My fight against copyright infringement and how I found Pixsy.com

Nyhavn in the Morning

This photo of Nyhavn early in the morning is one of the most shared photos I have. And of course it has been misused too.

A year ago a fellow photographer, whom I did not know, contacted me to let me know, that a company was using my photo illegally. I did a little research, and he was right. It really upset me.

This incident became the start on tracking down misuse of my photos, and I had no idea how complicated things got.

I used Google reversed image search, and at first, it seemed amazingly simple, and I was completely blown with what it could find. But that’s what Google does best, it finds stuff. However, I soon found out; it doesn’t scale. There’s a lot of work involved in tracking down just one single photo. If you have hundreds or even thousands of photos, you can not sit and track each single photo. It takes far too long time.

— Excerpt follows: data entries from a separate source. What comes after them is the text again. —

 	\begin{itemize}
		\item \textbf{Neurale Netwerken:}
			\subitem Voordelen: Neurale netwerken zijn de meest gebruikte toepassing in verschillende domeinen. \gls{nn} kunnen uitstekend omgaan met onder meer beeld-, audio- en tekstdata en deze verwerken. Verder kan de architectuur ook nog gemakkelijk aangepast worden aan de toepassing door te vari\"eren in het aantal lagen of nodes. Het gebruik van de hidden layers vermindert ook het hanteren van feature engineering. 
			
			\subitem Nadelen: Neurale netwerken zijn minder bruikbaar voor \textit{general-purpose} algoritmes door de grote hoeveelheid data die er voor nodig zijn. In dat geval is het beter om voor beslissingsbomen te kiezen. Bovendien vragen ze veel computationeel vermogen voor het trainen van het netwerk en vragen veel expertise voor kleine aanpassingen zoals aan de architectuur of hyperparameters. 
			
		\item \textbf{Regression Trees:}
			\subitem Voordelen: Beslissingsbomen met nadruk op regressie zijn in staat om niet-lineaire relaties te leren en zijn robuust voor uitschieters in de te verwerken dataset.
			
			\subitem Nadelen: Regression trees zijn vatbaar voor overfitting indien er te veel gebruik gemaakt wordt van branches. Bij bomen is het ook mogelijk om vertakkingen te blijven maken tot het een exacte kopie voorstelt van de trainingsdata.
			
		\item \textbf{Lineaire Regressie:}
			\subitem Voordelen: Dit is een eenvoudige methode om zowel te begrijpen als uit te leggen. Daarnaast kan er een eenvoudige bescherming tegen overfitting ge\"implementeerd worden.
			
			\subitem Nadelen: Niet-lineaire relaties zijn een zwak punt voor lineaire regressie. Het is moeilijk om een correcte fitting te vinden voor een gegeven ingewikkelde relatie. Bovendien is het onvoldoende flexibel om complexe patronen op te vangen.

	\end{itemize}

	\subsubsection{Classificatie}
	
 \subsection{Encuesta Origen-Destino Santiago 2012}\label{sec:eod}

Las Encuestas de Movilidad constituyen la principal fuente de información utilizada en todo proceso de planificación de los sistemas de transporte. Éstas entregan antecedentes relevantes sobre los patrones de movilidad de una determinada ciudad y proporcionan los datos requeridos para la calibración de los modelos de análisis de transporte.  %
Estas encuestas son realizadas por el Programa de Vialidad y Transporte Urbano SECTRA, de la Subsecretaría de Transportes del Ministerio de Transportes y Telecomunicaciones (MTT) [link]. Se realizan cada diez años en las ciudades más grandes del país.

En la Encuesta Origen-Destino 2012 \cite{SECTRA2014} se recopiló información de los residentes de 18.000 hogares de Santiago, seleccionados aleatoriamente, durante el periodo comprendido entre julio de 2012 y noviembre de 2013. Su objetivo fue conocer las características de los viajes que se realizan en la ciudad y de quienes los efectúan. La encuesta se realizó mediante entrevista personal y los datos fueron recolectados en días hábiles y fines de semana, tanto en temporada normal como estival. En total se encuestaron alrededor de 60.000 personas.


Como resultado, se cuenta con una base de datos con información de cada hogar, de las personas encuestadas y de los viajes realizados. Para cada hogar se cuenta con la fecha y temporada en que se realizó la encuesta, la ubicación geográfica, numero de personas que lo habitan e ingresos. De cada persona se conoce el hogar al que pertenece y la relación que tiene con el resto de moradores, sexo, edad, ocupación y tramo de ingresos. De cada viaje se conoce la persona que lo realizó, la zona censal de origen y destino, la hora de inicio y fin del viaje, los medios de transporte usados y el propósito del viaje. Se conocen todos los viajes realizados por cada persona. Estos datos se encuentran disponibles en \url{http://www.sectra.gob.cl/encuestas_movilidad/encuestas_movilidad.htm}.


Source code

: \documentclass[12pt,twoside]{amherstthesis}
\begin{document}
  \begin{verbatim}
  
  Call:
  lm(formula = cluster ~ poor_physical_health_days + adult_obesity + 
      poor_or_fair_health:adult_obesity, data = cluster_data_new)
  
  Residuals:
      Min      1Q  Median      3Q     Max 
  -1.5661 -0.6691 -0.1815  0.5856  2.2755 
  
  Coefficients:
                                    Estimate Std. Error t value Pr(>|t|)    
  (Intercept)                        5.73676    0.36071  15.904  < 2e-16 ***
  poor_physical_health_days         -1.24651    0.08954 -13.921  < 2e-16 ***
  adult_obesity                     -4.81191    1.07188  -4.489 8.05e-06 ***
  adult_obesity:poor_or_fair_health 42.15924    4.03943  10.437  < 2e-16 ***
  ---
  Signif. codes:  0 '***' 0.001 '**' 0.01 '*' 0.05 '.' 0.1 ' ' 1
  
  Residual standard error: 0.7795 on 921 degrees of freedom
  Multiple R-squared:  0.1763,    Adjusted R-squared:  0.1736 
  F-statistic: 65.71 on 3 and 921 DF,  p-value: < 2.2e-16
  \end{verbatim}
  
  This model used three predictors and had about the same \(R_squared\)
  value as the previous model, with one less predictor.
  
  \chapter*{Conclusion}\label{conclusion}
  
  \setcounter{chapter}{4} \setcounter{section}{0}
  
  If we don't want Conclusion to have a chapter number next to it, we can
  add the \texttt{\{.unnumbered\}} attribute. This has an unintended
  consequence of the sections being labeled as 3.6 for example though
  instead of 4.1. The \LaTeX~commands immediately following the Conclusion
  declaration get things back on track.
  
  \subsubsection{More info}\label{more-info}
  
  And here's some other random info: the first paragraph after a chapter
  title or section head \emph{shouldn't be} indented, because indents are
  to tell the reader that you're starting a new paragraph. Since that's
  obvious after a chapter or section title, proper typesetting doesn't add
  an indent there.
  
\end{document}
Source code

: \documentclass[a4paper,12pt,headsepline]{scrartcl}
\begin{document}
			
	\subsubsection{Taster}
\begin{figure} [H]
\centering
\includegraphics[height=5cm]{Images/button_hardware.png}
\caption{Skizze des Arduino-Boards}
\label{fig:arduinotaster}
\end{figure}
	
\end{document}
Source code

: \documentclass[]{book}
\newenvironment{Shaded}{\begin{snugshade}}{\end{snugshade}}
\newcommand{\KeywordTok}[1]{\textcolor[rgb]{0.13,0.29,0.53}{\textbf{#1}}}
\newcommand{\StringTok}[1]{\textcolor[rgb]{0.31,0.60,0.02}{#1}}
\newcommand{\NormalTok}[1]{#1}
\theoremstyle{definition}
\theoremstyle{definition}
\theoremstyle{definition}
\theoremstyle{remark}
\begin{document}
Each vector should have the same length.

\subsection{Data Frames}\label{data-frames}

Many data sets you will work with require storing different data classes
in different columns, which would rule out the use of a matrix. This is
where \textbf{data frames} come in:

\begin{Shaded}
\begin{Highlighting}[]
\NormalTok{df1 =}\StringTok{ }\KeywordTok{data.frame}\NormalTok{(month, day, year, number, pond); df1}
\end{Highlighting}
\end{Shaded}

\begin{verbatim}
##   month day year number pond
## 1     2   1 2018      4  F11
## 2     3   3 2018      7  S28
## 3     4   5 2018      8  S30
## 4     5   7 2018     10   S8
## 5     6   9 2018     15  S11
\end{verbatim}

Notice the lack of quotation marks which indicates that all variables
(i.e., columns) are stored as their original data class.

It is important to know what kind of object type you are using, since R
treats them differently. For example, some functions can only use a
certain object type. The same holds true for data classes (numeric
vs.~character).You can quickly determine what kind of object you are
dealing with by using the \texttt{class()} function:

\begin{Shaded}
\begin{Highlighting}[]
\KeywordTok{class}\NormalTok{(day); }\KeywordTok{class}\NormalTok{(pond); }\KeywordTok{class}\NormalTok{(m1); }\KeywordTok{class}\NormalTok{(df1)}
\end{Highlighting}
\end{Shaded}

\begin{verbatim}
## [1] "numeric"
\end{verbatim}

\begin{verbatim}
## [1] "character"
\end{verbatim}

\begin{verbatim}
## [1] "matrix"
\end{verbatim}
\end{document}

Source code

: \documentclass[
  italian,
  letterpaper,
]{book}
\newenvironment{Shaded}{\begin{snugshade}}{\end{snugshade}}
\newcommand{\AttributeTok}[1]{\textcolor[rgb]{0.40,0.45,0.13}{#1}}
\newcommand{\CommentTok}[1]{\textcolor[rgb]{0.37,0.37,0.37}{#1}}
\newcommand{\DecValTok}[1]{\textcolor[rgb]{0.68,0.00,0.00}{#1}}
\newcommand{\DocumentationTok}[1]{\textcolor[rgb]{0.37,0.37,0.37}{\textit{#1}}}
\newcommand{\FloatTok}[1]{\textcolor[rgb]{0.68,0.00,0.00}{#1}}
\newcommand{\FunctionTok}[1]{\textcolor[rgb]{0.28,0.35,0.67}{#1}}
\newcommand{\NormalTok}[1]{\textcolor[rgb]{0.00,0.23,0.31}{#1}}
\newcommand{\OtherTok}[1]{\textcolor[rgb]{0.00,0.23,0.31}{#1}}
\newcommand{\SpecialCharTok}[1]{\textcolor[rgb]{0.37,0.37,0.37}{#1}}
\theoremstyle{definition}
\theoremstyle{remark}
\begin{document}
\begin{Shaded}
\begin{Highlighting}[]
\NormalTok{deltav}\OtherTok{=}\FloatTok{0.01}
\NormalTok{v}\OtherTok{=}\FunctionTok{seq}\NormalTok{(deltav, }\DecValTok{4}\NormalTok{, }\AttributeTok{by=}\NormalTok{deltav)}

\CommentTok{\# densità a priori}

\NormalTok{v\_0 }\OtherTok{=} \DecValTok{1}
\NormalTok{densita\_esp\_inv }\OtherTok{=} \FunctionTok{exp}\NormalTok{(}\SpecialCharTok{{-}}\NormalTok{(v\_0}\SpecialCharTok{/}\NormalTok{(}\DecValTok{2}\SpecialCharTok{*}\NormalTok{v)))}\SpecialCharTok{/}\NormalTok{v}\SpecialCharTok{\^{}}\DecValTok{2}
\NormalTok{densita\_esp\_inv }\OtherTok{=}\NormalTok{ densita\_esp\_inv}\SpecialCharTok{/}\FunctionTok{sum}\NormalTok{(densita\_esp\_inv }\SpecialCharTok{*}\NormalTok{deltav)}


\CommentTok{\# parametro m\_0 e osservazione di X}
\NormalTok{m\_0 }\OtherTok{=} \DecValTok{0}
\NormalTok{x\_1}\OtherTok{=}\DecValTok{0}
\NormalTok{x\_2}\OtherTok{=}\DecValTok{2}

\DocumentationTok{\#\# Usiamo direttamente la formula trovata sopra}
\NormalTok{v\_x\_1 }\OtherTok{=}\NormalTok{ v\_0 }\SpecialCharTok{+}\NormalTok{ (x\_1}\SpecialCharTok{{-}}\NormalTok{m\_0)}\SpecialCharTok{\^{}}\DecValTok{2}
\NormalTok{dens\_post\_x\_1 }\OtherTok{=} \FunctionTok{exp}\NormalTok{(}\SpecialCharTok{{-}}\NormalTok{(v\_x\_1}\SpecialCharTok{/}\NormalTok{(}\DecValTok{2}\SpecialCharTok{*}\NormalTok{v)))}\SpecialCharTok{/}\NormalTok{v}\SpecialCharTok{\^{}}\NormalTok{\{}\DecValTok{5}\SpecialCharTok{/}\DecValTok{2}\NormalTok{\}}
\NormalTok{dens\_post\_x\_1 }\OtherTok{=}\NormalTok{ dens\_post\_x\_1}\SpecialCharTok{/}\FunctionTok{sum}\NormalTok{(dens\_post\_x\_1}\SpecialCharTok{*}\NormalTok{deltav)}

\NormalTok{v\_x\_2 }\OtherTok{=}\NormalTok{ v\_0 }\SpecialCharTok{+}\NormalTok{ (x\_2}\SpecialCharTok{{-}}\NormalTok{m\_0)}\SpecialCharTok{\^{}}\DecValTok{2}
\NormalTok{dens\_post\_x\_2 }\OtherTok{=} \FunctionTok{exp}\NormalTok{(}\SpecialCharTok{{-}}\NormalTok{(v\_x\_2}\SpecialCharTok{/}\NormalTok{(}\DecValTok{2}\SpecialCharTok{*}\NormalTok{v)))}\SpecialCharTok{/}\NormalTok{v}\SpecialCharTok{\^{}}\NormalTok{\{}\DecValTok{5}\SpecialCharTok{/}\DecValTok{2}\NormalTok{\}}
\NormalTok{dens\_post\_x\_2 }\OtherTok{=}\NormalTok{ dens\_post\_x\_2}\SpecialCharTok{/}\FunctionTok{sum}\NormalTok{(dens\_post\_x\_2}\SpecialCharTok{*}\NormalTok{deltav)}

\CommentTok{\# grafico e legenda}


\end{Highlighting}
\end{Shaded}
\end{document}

Nevertheless, what I did was to start out with what I thought to be the most likely to have been misused. I quickly found some usages of my photos, but now things got complicated.

I am a photographer, not an attorney, and I have no in-depth understanding of the law and copyrights. So I started investigating. What does the law say? What is Copyright, and how does it work? What are the differences in EU and US? What pressure tools do I have to get paid? What price should I claim? And how to convince them to pay for it? Should I claim one price, if they mentioned my name, and another if they didn’t?

It seemed that more questions, than answers, popped up in my head.

Regent Street with Busses

This photo from Regent Street in London was misused by the window company in UK.

I share my photos as Creative Commons, non-commercial. I thought I had a clear idea of what this meant. Any commercial company can not use my pictures. But apparently not. There’s a big gray area in the middle, allowing some commercial companies to use my photos if it is just not for a particular commercial purpose. This area got too complicated for me to handle alone.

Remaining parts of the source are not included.